Household debt is on the rise, increasing $16 billion in Q2 2023, which was a 0.1% change from Q1. Meanwhile, credit card debt has broken records hitting $1 trillion according to the Federal Reserve Bank of New York.
The debt landscape

Credit card debt : Total credit card balances increased by 4.6% from last quarter, with delinquency rates returning to pre-pandemic levels.
Student Debt: Outstanding student debt payments stand at $1.57 trillion in Q2 after declining by $35 billion. Due to suspension of student loan payments and policies that restrict reporting of missed payments until Q4 next year, 90+ days delinquency rates are expected to remain low until next year.
Mortgage: Debt in this category remained stagnant in this quarter, hovering at $12.01 trillion. While total mortgage balances remained stable, who had access to these funds may have changed, with the median credit score for newly originated mortgages increasing by 4 points, to 769. This change may also be caused by the reduction of lenders’ risk aperture in the face of economic instability.
Auto loans: Debt in this category has been increasing since 2011 and saw an uptick of $20 billion, increasing to $1.582 trillion this quarter. This kind of debt seems to be most prevalent in younger consumers aged between 18-29.

Staying afloat
Student debt, credit card debt and auto loans impact young consumers the most, who are also among the lowest paid consumer groups in America.
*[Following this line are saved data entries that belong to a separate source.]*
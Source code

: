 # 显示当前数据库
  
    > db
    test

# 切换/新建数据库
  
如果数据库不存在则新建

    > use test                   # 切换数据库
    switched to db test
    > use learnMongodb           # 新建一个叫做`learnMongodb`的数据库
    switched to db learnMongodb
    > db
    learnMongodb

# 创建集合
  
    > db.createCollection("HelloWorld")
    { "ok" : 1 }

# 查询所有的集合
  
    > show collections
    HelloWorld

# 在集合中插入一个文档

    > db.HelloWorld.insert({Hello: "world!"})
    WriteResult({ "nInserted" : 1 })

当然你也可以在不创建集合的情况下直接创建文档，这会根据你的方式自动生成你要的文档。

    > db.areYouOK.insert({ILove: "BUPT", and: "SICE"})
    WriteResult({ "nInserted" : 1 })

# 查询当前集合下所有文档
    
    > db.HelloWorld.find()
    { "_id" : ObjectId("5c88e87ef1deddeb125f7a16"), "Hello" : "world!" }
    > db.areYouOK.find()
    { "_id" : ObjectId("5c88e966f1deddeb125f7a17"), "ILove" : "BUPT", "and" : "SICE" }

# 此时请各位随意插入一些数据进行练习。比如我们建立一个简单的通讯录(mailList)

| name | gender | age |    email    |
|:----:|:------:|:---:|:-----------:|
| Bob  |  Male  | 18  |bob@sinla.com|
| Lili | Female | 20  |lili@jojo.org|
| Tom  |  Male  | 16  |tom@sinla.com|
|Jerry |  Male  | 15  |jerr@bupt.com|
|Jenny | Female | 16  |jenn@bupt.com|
Despite a pause in student loan payments, 53% borrowers are struggling to pay their other bills, a recent survey shows. When student loan payments resume in October, more than 36% of borrowers will be making these payments for the first time.
While student debt delinquency is low at the moment, many borrowers expect to go delinquent once the forbearance period ends. This is because borrowers will have to re-evaluate their expenditures, and more than half report they will have to choose between making student loan payments and paying for other necessities.